Over the past few years, as my work life has accelerated at boggling speed, my personal life has begun creeping backward toward the 20th century. Like carbon offsets, each decision to remove a technology at home makes the corresponding upgrade at work feel more acceptable. Work: Slack, our latest instant-messaging program, replaces conversation as a way of conveying simple queries. Home: Devices are banned from bedrooms. Work: Upgrade to new “content management system.” Home: Netflix account to remain stubbornly DVD-based.
Disruption can be a positive force in the office, but at home it feels the way disruption has always felt: intrusive and annoying. At home, at least, we have the power to pace the change, to choose the old over the new. These incremental lifestyle downgrades help calibrate a rate of technological change that might otherwise produce a resting state of whiplash. They let me catch my breath.
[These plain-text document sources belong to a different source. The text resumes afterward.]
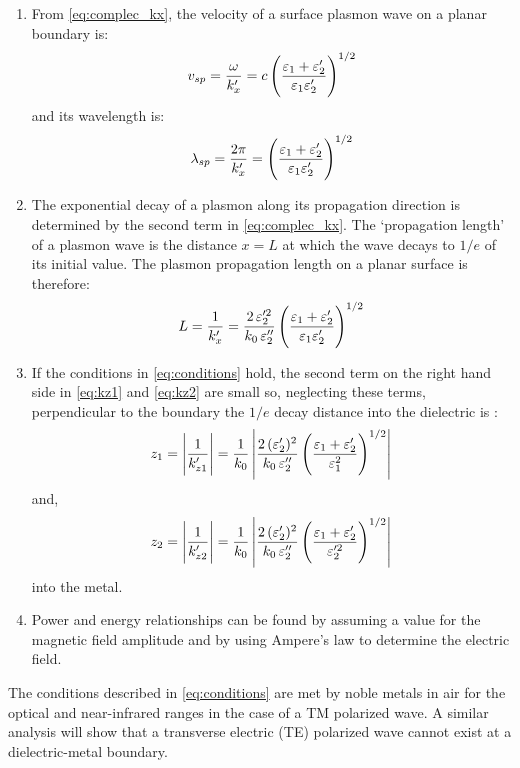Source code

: \begin{enumerate}
  \item	From \eqref{eq:complec_kx}, the velocity of a surface plasmon wave on a planar boundary is:
  \begin{equation}
    v_{sp} = \frac{\omega}{k_x'} = c \left( \frac{\varepsilon_1 + \varepsilon_2'}{\varepsilon_1 \varepsilon_2'} \right)^{1/2}
    \label{eq:velocity}
  \end{equation}
  and its wavelength is:
  \begin{equation}
    \lambda_{sp} = \frac{2 \pi}{k_x'} = \left( \frac{\varepsilon_1 + \varepsilon_2'}{\varepsilon_1 \varepsilon_2'} \right)^{1/2}
    \label{eq:wavelength}
  \end{equation}
  \item	The exponential decay of a plasmon along its propagation direction is determined by the second term in \eqref{eq:complec_kx}. The `propagation length' of a plasmon wave is the distance $x = L$ at which the wave decays to   $1/e$ of its initial value. The plasmon propagation length on a planar surface is therefore:
  \begin{equation}
    L = \frac{1}{k_x'} = \frac{2 \,\varepsilon_2'^2}{k_0 \,\varepsilon_2''} \left( \frac{\varepsilon_1 + \varepsilon_2'}{\varepsilon_1 \varepsilon_2'} \right)^{1/2}
    \label{eq:plength}
  \end{equation}
  \item	If the conditions in \eqref{eq:conditions} hold, the second term on the right hand side in \eqref{eq:kz1} and \eqref{eq:kz2} are small so, neglecting these terms, perpendicular to the boundary the $1/e$ decay distance into the dielectric is \cite{Raether1988}:
  \begin{equation}
    z_1 = \left| \frac{1}{k_{z1}'} \right| = \frac{1}{k_0} \left| \frac{2 \, (\varepsilon_2')^2}{k_0 \,\varepsilon_2''} \left( \frac{\varepsilon_1 + \varepsilon_2'}{\varepsilon_1^2} \right)^{1/2} \right|
    \label{eq:decay_dielectric}
  \end{equation}
  and,
  \begin{equation}
    z_2 = \left| \frac{1}{k_{z2}'} \right| = \frac{1}{k_0} \left| \frac{2 \, (\varepsilon_2')^2}{k_0 \,\varepsilon_2''} \left( \frac{\varepsilon_1 + \varepsilon_2'}{\varepsilon_2'^2} \right)^{1/2} \right|
    \label{eq:decay_metal}
  \end{equation}
  into the metal.
  \item	Power and energy relationships can be found by assuming a value for the magnetic field amplitude and by using Ampere's law to determine the electric field.
\end{enumerate}
%
The conditions described in \eqref{eq:conditions} are met by noble metals in air for the optical and near-infrared ranges in the case of a TM polarized wave. A similar analysis will show that a transverse electric (TE) polarized wave cannot exist at a dielectric-metal boundary.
Even the highest-tech among us seem to feel this need: Digital tweens lust after manual typewriters while techies embrace Maker culture on weekends. People want to use more of their hands than just their thumbs, to get them dirty and scrub them clean afterward.
This requires occasionally putting down the smartphone. According to a 2017 study by the American Psychological Association, more Americans are employing “technology usage management strategies” such as banning cellphones from the dinner table (depressingly, only 28 percent of people do this), taking occasional “digital detoxes” and forbidding devices during family time.
I take as my guide for this the amazing 1976 classic novel The Shockwave Rider by John Brunner. In the story, he details what he calls "paid avoidance zones" that were created after a fictional Great Bay Quake:
The paid-avoidance areas were created as a way of economizing on public expenditure after the Great Bay Quake. It was cheaper to pay the refugees to go without up-to-the-minute equipment. Which they couldn't have afforded anyhow.
...settlements created by refugees from Northern California after the Great Bay Quake. Literally millions of traumatized fugitives had straggled southward. For years they survived in tents and shanties, dependent on federal handouts .. afraid to enter a building with a solid roof for fear it would crash down and kill them.
...One of the best thing about a paid-avoidance area is that you can still get manual cooking.
Far from being a desolate, poor slum, the paid avoidance areas were hotbeds of new technology and culture on an intimately human scale. They were considered highly attractive areas for vacationers.
Perhaps the people of Puerto Rico could show us the way.
Update 23-Oct-2017: Speaking of giving Puerto Rico some off-the-grid, unique technology, see Puerto Rico is currently considering Tesla’s plan for a series of microgrids, says govt official. End update.